WELDI, OU LE POIDS DE LA PRESSION SOCIALE

Par Mouldi FEHRI – Paris, le : 24.10.2018

En voyant ce film, on ne peut s’empêcher de penser au premier long-métrage du même réalisateur, à savoir «Nhibbik Hédi».

Dans les deux cas, le thème principal tourne autour de la complexité de la relation parents-enfants. Mêlée d’amour et de contraintes, cette relation finit souvent par devenir étouffante pour les enfants qui ne pensent plus alors qu’à une seule chose (et ce au grand désarroi de leurs parents) : comment s’en aller ?

La complexité de la relation parents-enfants

«Hédi», personnage principal du premier film, était en quête de liberté face à l’emprise d’une mère, certes aimante, mais trop présente et excessivement possessive, au point de devenir castratrice.
Dans le film «Weldi», le jeune homme Sami (Zakaria Ben Ayed), n’aspire pas à autre chose qu’à cette même forme de liberté qui lui permettrait de se découvrir lui-même, loin du cocon familial et du schéma de vie et d’avenir qui lui est tracé, préparé (et rêvé) par son père Riadh (Mohamed Dhrif).

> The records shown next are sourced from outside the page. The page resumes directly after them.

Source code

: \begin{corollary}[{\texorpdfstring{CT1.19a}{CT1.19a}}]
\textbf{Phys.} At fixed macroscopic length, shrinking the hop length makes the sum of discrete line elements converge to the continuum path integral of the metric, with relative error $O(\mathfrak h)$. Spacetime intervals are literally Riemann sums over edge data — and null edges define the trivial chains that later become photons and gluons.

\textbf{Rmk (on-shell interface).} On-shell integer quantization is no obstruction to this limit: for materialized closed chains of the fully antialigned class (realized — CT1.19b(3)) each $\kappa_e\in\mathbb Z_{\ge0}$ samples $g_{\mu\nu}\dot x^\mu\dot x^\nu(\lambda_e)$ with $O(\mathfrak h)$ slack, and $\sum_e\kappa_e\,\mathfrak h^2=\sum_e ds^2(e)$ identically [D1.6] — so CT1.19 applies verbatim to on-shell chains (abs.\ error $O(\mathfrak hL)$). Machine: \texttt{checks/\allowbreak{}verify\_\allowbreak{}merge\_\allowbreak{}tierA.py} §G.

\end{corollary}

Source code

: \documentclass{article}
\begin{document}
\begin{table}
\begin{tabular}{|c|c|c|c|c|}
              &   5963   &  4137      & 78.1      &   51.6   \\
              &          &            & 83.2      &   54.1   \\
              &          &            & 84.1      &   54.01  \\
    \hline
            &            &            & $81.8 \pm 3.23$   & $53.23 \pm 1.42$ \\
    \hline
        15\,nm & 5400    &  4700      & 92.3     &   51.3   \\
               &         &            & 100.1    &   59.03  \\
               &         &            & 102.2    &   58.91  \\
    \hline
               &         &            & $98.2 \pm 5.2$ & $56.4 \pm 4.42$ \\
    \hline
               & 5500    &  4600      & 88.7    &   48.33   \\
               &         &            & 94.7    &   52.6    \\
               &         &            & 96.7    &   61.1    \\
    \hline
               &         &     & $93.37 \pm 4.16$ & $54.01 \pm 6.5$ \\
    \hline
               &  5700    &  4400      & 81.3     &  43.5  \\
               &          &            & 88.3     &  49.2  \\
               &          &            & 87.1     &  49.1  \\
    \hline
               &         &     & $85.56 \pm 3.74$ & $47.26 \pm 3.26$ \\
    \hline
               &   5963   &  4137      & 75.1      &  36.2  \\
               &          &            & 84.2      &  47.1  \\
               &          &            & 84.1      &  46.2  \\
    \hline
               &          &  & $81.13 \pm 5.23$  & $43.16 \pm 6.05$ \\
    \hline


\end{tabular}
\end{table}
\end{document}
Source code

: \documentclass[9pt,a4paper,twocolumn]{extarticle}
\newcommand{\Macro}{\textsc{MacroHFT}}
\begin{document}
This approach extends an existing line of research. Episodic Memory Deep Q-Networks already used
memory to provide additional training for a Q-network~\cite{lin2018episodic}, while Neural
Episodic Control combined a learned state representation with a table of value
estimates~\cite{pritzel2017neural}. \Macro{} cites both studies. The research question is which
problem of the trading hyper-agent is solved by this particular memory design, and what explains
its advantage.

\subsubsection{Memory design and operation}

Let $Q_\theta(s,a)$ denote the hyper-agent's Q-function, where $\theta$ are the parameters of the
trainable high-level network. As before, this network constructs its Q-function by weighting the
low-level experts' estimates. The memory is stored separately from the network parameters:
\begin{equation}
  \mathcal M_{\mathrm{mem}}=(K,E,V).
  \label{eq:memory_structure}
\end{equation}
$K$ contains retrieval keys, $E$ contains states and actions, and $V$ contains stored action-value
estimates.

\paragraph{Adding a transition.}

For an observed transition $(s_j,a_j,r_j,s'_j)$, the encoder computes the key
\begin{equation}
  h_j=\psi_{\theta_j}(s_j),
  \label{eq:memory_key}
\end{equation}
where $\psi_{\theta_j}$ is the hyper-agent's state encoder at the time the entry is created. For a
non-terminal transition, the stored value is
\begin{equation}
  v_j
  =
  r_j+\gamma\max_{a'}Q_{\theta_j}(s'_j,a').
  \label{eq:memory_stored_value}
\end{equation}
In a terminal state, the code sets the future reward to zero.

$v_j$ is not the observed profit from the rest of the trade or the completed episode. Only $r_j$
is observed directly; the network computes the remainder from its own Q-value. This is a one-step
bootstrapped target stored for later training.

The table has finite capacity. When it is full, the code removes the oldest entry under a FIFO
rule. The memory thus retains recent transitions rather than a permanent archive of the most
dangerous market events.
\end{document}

Sa disparition constitue incontestablement un bouleversement sans commune mesure dans la vie de ce dernier qui y voit, outre la perte de son seul et unique enfant, un échec personnel et un effondrement total de tous ses espoirs et du sens même qu’il donnait jusque-là à son propre bonheur.
En revanche, pour le jeune homme, ce départ du foyer familial, qu’il a certainement prémédité et bien caché, n’est autre qu’une façon d’échapper à la monotonie d’un quotidien qu’il n’a pas choisi et à un avenir qu’il n’a pas souhaité. C’est également et surtout une occasion qu’il se donne pour pouvoir enfin mettre en marche son propre projet de vie, en dehors de toute contrainte, de toute soumission et de toute forme de conformisme.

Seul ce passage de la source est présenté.